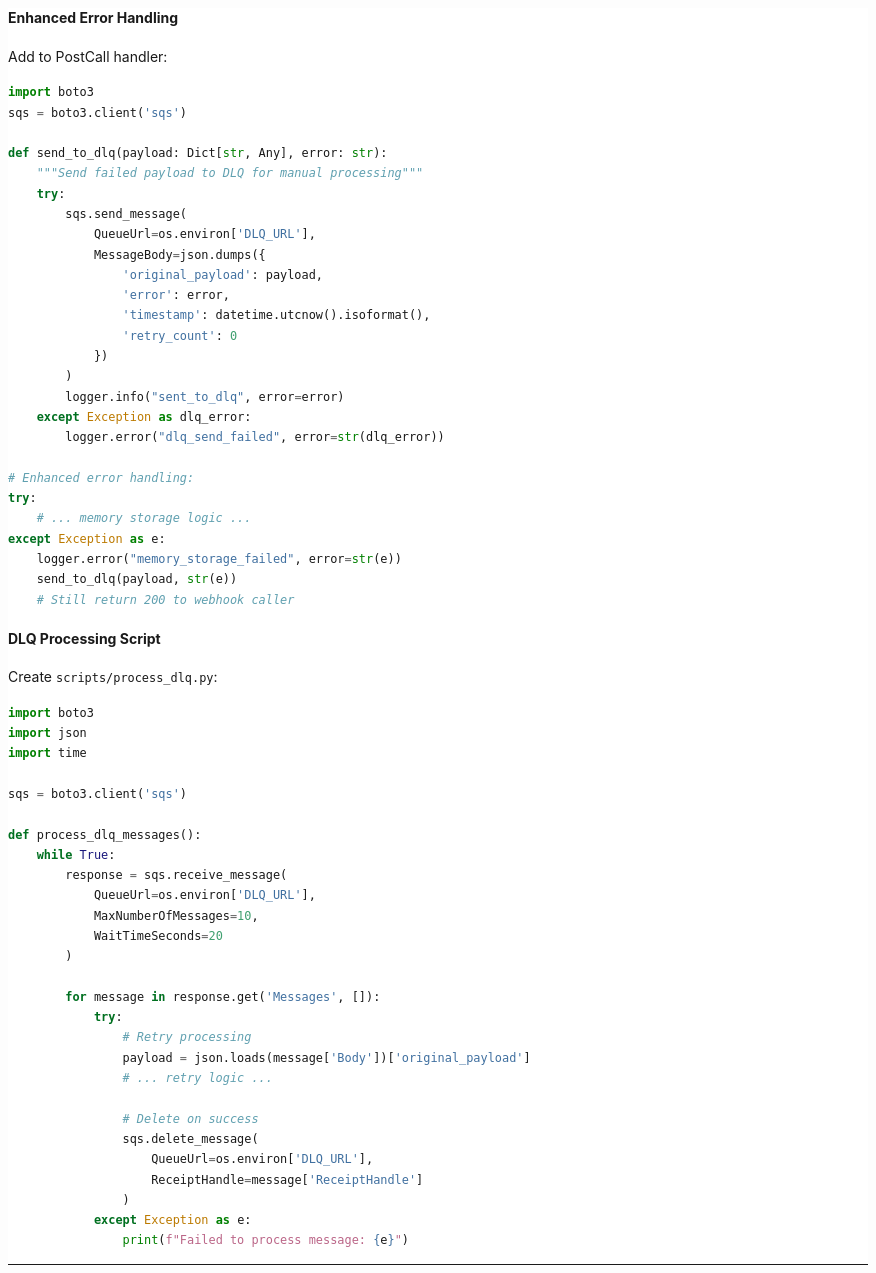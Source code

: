 #### Enhanced Error Handling
Add to PostCall handler:
```python
import boto3
sqs = boto3.client('sqs')

def send_to_dlq(payload: Dict[str, Any], error: str):
    """Send failed payload to DLQ for manual processing"""
    try:
        sqs.send_message(
            QueueUrl=os.environ['DLQ_URL'],
            MessageBody=json.dumps({
                'original_payload': payload,
                'error': error,
                'timestamp': datetime.utcnow().isoformat(),
                'retry_count': 0
            })
        )
        logger.info("sent_to_dlq", error=error)
    except Exception as dlq_error:
        logger.error("dlq_send_failed", error=str(dlq_error))

# Enhanced error handling:
try:
    # ... memory storage logic ...
except Exception as e:
    logger.error("memory_storage_failed", error=str(e))
    send_to_dlq(payload, str(e))
    # Still return 200 to webhook caller
```

#### DLQ Processing Script
Create `scripts/process_dlq.py`:
```python
import boto3
import json
import time

sqs = boto3.client('sqs')

def process_dlq_messages():
    while True:
        response = sqs.receive_message(
            QueueUrl=os.environ['DLQ_URL'],
            MaxNumberOfMessages=10,
            WaitTimeSeconds=20
        )
        
        for message in response.get('Messages', []):
            try:
                # Retry processing
                payload = json.loads(message['Body'])['original_payload']
                # ... retry logic ...
                
                # Delete on success
                sqs.delete_message(
                    QueueUrl=os.environ['DLQ_URL'],
                    ReceiptHandle=message['ReceiptHandle']
                )
            except Exception as e:
                print(f"Failed to process message: {e}")
```

---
________________
# Your objective
For each line in the entries that contains the string "Enhanced", make a copy.

# The answer
: #### Enhanced Error Handling
# Enhanced error handling:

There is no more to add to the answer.